The decision may provide only a temporary reprieve.
Jewish extremists who want control of the compound, known to Jews as the Temple Mount, have asked the Supreme Court to block the opening of the mosque altogether. A Muslim religious leader says there would be “massacres” should Israel decide to interfere in plans for the prayer hall.
The site’s potential for sparking violence was demonstrated last month when Israel opened a tourist tunnel there, setting off three days of rioting and Palestinian-Israeli gun battles that claimed 79 lives.
The new mosque — an underground vault known as “Solomon’s Stables” — is part of the Al Aqsa compound, which is the third-holiest site of Islam and called the Noble Sanctuary in Arabic. It is built on the site of the Jewish Temple, destroyed by the Romans in A.D. 70. The last remnant of the Temple, the Western Wall, is Judaism’s holiest shrine.
Hassan Tahboub, minister of religious affairs in Yasser Arafat’s self-rule government, warned of new violence if Israel tried to stop the project.
“If they want to interfere in the mosque, there will be massacres. If they don’t interfere, it will be quiet,” Tahboub said in an interview Thursday.
Islamic authorities insist Israel has no say in running the holy site. But they said Thursday that the new prayer hall, to be called the Marwani Mosque, would not open this weekend as first announced, and renovations may take more than a week longer.
Yehuda Etzion, who heads the radical Jewish group “Hai Vekayam,” or “Living and Present,” petitioned the Supreme Court last month seeking a halt to the construction work.
Etzion believes the site should belong just to the Jews and opposes any Muslim presence on the Mount. “The Wakf (Islamic Authority) … has no right to be there,” he said.
In the past, both sides have been careful to avoid changes around the holy sites.
But Jerusalem Mayor Ehud Olmert recently suggested there had been tacit agreement between the Muslim clergy and the Israeli government under which Israel would open the tunnel in exchange for permitting the transformation of Solomon’s Stables into a prayer area.
Olmert said last month he would not try to stop the mosque work, that the Muslim clerics were not overstepping their authority.
But reports of the new mosque outraged some religious Jews.

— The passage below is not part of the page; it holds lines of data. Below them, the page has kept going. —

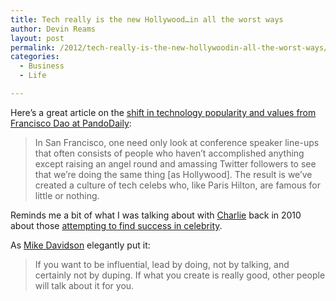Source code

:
 ```yaml
---
title: Tech really is the new Hollywood…in all the worst ways
author: Devin Reams
layout: post
permalink: /2012/tech-really-is-the-new-hollywoodin-all-the-worst-ways/
categories:
  - Business
  - Life

---
```

Here&#8217;s a great article on the [shift in technology popularity and values from Francisco Dao at PandoDaily][1]:

> In San Francisco, one need only look at conference speaker line-ups that often consists of people who haven’t accomplished anything except raising an angel round and amassing Twitter followers to see that we’re doing the same thing [as Hollywood]. The result is we’ve created a culture of tech celebs who, like Paris Hilton, are famous for little or nothing.

Reminds me a bit of what I was talking about with [Charlie][2] back in 2010 about those [attempting to find success in celebrity][3].

As [Mike Davidson][4] elegantly put it:

> If you want to be influential, lead by doing, not by talking, and certainly not by duping. If what you create is really good, other people will talk about it for you.

 [1]: http://pandodaily.com/2012/11/13/tech-really-is-the-new-hollywood-in-all-the-worst-ways/
 [2]: http://charliehoehn.com/
 [3]: https://devin.reams.me/2010/achieving-success-influence-through-popularity-attention/
 [4]: http://www.mikeindustries.com/blog/archive/2010/01/never-dupe-your-readers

“Anyone who builds something there (on Temple Mount) postpones the rebuilding of the Temple and damages a holy place,” said Israeli lawmaker Shaul Yahalom.
Yahalom, whose National Religious Party is a coalition partner in Prime Minister Benjamin Netanyahu’s hard-line government, said Israel should close the mosque even if it means violence.
On Thursday, Jerusalem city inspectors and archaeologists visited the underground vault near Al Aqsa to prepare a report for the Supreme Court to use in ruling on Etzion’s claims that the renovations caused “irreversible damage” to Jewish sites near the compound.
In recent weeks, Arab workers, many of them volunteers, have been laying floor tiles and installing lighting at the new mosque. The Islamic Authority has tried not to draw attention to the work; when visitors started videotaping it Thursday they were stopped by Muslim guards.